The Mayflower guys came today to pick up our stuff. It rained a steady drizzle through the day so it took them a little longer to load than it might on a sunny day. There’s something melancholy about an empty house. And ours is pretty empty right now. There are a few of Justin’s bigger art pieces (which will be moved over to Augustana) and a few plants (which will find a home in Janice’s house), but there is a distinct echo when you walk from room to room.
(We haven’t sold our place yet, so keep telling your friends about our great home in a great neighborhood with fantastic neighbors.)

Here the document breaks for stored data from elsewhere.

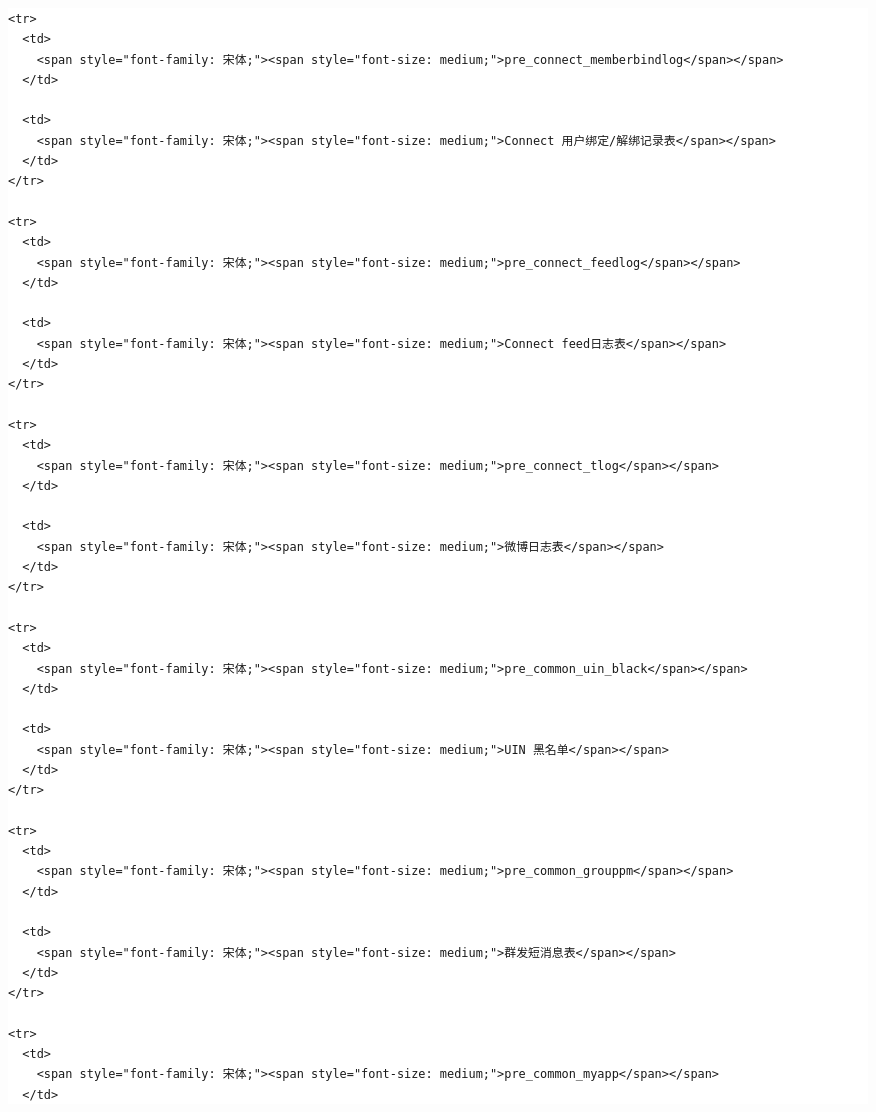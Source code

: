     <tr>
      <td>
        <span style="font-family: 宋体;"><span style="font-size: medium;">pre_connect_memberbindlog</span></span>
      </td>
      
      <td>
        <span style="font-family: 宋体;"><span style="font-size: medium;">Connect 用户绑定/解绑记录表</span></span>
      </td>
    </tr>
    
    <tr>
      <td>
        <span style="font-family: 宋体;"><span style="font-size: medium;">pre_connect_feedlog</span></span>
      </td>
      
      <td>
        <span style="font-family: 宋体;"><span style="font-size: medium;">Connect feed日志表</span></span>
      </td>
    </tr>
    
    <tr>
      <td>
        <span style="font-family: 宋体;"><span style="font-size: medium;">pre_connect_tlog</span></span>
      </td>
      
      <td>
        <span style="font-family: 宋体;"><span style="font-size: medium;">微博日志表</span></span>
      </td>
    </tr>
    
    <tr>
      <td>
        <span style="font-family: 宋体;"><span style="font-size: medium;">pre_common_uin_black</span></span>
      </td>
      
      <td>
        <span style="font-family: 宋体;"><span style="font-size: medium;">UIN 黑名单</span></span>
      </td>
    </tr>
    
    <tr>
      <td>
        <span style="font-family: 宋体;"><span style="font-size: medium;">pre_common_grouppm</span></span>
      </td>
      
      <td>
        <span style="font-family: 宋体;"><span style="font-size: medium;">群发短消息表</span></span>
      </td>
    </tr>
    
    <tr>
      <td>
        <span style="font-family: 宋体;"><span style="font-size: medium;">pre_common_myapp</span></span>
      </td>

This day is a bookend day. A little over seven years ago we packed up a truck in Palo Alto to head east. It feels significant, even if it’s only stuff. Last night as I was sealing up the last boxes I spent a couple of hours going through the memory box of papers my mom saved for me from the time I was born. There were letters from my grandparents and aunts and uncles. There were school projects and report cards. Birthday cards and awards for good sportsmanship and expert spelling. A lot of it was just dusty old paper, but there were a few bits that triggered significant memories. There was a Haiku by Sally Borden in my third grade class. (The first girl I ever kissed.) There was a typed and signed confession that I had punched my brother Jon in the stomach, along with a pledge never to do it again. (I think I honored that pledge.) Reading those bits of memorabilia reminded me that there are precious things in one’s home, things that transcend the value of the tangible item. Memories are carried on those bits of paper, and we hang on to them to endow the places that we live with a sense of history.
We’ll miss this house. For a time it was home. Now the flotsam and jetsam of our lives is rolling across country in a 54 foot moving van, heading for a new house. Hopefully, in short order, that house (or in our case, apartment) will become home.